The first time I see a jogger smiling, I'll consider it.
–Joan Rivers
There is what’s good for you, and there is what you want.
When these align, you become the river carving its own path. (You are the river and the stone.) When they diverge, you’re swimming upstream. No one is free from this struggle, but here’s one way to navigate it: want what sets you free.
It’s rarely obvious what’s truly good for you. People’ll try to tell you, but how could they know what's good for you? So you must become an archaeologist of your inner landscape. This takes years of trial (doing), error (failing), drugs (disrupting), and observation (noting).

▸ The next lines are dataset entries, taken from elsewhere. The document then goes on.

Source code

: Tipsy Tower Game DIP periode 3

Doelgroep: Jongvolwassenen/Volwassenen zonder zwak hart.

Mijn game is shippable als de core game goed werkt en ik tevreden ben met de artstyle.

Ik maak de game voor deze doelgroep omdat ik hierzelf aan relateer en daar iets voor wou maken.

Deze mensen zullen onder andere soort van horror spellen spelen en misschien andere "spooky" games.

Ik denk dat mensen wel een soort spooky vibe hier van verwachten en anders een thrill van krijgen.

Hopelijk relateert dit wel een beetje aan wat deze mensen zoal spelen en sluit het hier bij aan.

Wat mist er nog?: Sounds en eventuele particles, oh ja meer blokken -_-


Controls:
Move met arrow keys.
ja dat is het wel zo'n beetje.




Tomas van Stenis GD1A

(It goes without saying that mistakes are more than acceptable in this process. So I won’t.)
After a period of nonsense (youth), you start to make some sense. You notice the difference between what’s good for you, and what you want.
Learn to love what heals you. Not just the cures, but the medicine itself. The constraints, the friction, the “dreaded routines,” the rails you mistake for shackles. These are never what you thought you wanted. But true freedom isn't getting what you want—it’s wanting what sets you free.
Consider this subtlety: You can possess what you want, but you can only ever move toward what's good for you. The “good” isn't a destination, it’s a horizon; always visible, never quite reachable. This pursuit keeps you in motion, forever becoming.